RIYADH: Three local initiatives are creating opportunities for Saudi Arabia’s new job market entrants and highlight the efforts being made in building the Kingdom’s technology infrastructure.
As many as 1,800 jobs for Saudi youths are being created by Al-Kharj Chamber of Commerce and Industry in cooperation with a group of private sector companies.
Details of the program will be announced during the first employment forum organized by the Chamber to be held early September, the Saudi Press Association reported.
The forum aims to enhance employment opportunities for youth, in line with the efforts of the Ministry of Human Resources and Social Development to provide suitable local job opportunities, in line with the objectives of the national transformation and the Kingdom’s Vision 2030.
An agreement between the Human Resources Development Fund (Hadaf) and Prince Mohammad Bin Fahd University in the Eastern Province aims to support the employment of university graduates and students.
The aim of the agreement is to increase graduates' competitiveness in the labor market and raise the employment rate, as part of the Hadaf initiative in setting up Graduate Employment Offices as part of its University Support Program.

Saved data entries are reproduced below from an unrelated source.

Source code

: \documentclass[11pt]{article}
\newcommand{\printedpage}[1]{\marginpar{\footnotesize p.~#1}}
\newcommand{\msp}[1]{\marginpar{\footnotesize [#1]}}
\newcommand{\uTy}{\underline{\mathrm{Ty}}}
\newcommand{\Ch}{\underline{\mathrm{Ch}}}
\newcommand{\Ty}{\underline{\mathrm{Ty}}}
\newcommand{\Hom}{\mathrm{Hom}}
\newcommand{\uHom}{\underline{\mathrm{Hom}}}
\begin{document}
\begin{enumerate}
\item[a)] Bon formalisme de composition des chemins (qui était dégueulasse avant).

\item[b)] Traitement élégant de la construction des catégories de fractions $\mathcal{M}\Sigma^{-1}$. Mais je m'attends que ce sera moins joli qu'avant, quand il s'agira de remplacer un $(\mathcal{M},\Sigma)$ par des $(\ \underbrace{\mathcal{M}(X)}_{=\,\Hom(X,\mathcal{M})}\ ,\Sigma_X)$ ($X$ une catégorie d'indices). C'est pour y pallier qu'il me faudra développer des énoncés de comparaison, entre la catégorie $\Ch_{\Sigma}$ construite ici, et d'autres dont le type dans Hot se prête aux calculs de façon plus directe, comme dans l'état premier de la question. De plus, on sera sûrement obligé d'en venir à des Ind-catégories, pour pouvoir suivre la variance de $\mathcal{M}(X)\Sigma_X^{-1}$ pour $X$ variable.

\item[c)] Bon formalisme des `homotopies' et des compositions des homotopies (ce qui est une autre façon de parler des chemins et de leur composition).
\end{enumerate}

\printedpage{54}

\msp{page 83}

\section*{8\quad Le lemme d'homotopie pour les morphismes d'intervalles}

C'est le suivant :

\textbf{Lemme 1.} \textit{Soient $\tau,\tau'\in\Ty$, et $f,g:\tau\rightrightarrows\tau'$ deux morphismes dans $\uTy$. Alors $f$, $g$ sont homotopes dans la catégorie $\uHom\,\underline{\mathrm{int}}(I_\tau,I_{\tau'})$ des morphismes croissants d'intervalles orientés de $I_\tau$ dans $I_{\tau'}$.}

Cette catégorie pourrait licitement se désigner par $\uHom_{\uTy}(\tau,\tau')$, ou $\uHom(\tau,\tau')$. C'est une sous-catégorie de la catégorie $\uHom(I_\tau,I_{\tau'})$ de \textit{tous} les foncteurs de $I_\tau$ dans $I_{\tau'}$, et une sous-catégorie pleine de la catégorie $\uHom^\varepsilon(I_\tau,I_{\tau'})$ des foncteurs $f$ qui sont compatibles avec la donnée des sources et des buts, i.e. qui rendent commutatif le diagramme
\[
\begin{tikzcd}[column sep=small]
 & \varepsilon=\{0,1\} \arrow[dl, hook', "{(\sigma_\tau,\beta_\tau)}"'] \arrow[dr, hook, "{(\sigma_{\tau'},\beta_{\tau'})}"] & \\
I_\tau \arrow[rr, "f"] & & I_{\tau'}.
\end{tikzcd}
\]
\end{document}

The agreement will realise efforts between Hadaf and the university to support the training and employment of 500 male and female graduates in private sector establishments requiring specializations that are difficult to fill.
In a significant boost to the Kingdom’s technology and digital capabilities, 10 mega technology companies, including Google, Oracle, Microsoft and IBM, are to launch training centers to raise the digital capabilities of men and women and enhance the field of innovation in technological entrepreneurship.
The Chairman of the Saudi Federation for Cybersecurity, Programming and Drones, Faisal Al-Khamisi, told the forum that the Kingdom has a clear strategy, with a specific timetable for investing in the people of the Kingdom.
"It is not an exaggeration to say that the importance of learning programming will soon become as important as learning to read and write," he said.